Un autre élément joue : le parti chrétien-démocrate (CD & V), allié à M. De Wever tant au niveau fédéral que régional et local, vient de désigner l’un de ses principaux dirigeants comme tête de liste à Anvers lors des élections municipales de 2018. Le vice-premier ministre et ministre de l’économie, Kris Peeters, longtemps l’homme le plus populaire de Flandre, y débarque avec l’ambition affichée de contester le pouvoir de M. De Wever et, si possible, de le renverser au profit d’une coalition avec les socialistes et les écologistes. Un pari audacieux car le CD & V ne compte que 5 sièges dans la grande ville flamande.

Le propos de M. Francken – « Si nous pouvons former une majorité avec le VB dans une grande ville, il faudra se pencher sur la question » – résonne donc comme un avertissement. Il sous-entend que la N-VA pourrait s’allier avec l’extrême droite à Anvers et, peut-être, au niveau régional. Avant, ensuite, de relancer la revendication indépendantiste ? C’est le dangereux scénario que les partis francophones redoutent.

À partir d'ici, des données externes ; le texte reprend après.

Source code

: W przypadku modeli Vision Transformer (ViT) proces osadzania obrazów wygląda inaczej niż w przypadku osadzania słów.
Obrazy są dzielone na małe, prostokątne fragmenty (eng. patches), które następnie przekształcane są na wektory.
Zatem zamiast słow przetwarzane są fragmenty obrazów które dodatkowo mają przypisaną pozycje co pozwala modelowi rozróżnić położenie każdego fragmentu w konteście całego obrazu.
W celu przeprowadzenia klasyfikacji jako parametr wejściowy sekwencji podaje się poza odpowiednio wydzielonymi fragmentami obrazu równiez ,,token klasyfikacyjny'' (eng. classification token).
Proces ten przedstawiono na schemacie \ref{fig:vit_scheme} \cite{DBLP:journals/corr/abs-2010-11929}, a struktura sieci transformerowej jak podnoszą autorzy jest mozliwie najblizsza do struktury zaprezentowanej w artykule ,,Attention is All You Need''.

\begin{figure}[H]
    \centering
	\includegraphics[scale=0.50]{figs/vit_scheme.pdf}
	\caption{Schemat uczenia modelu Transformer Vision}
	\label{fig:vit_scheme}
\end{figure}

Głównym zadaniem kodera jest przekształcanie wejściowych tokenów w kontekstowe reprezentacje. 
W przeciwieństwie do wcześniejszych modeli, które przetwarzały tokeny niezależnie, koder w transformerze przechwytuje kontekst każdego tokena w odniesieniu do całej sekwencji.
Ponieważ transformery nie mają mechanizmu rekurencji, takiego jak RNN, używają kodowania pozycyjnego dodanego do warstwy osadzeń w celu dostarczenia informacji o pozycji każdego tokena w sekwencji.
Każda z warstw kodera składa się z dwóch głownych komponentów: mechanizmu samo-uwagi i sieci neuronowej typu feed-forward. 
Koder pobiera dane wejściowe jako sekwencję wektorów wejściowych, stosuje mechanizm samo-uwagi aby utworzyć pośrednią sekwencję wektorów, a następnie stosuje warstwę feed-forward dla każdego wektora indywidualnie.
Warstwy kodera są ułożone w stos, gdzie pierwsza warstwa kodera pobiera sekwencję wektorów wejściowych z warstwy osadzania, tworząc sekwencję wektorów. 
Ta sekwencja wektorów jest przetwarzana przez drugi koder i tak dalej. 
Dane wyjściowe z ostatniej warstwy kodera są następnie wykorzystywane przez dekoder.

Une partie de la N-VA pas convaincue

Filip Dewinter, figure historique du Vlaams Belang et rival de M. De Wever à Anvers a, en tout cas, immédiatement compris tout le profit que l’extrême droite pouvait retirer des propos de M. Francken. Contesté pour avoir rencontré récemment des dirigeants du parti néonazi Aube dorée, en Grèce, cet ancien cogneur qui dénonçait naguère le risque de voir la Flandre transformée en « bordel public ouvert à tous les étrangers » a proposé de s’effacer pour permettre une alliance entre la droite et l’extrême droite.

Une proposition qui n’a toutefois pas convaincu une partie de la N-VA. Geert Bourgeois, le président de la région, est hostile à un rapprochement avec le VB. Et Peter De Roover, chef de file du parti au Parlement fédéral, a estimé que la « culture » de l’extrême droite la rendait toujours infréquentable. Cet élu s’était toutefois prononcé antérieurement pour la rupture du « cordon sanitaire ».

Tirant les leçons du succès de ses semblables en Autriche, en France et aux Pays-Bas, Tom Van Grieken, 31 ans, élu il y a deux ans président du Vlaams Belang, prône, lui, un « recentrage » de son parti. Délaissant le fonds de commerce de l’ultranationaliste, il veut développer les thèmes populistes qui pourraient, à ses yeux, sceller le rapprochement auquel certains dirigeants de la droite conservatrice flamande œuvrent, en réalité, depuis de nombreuses années.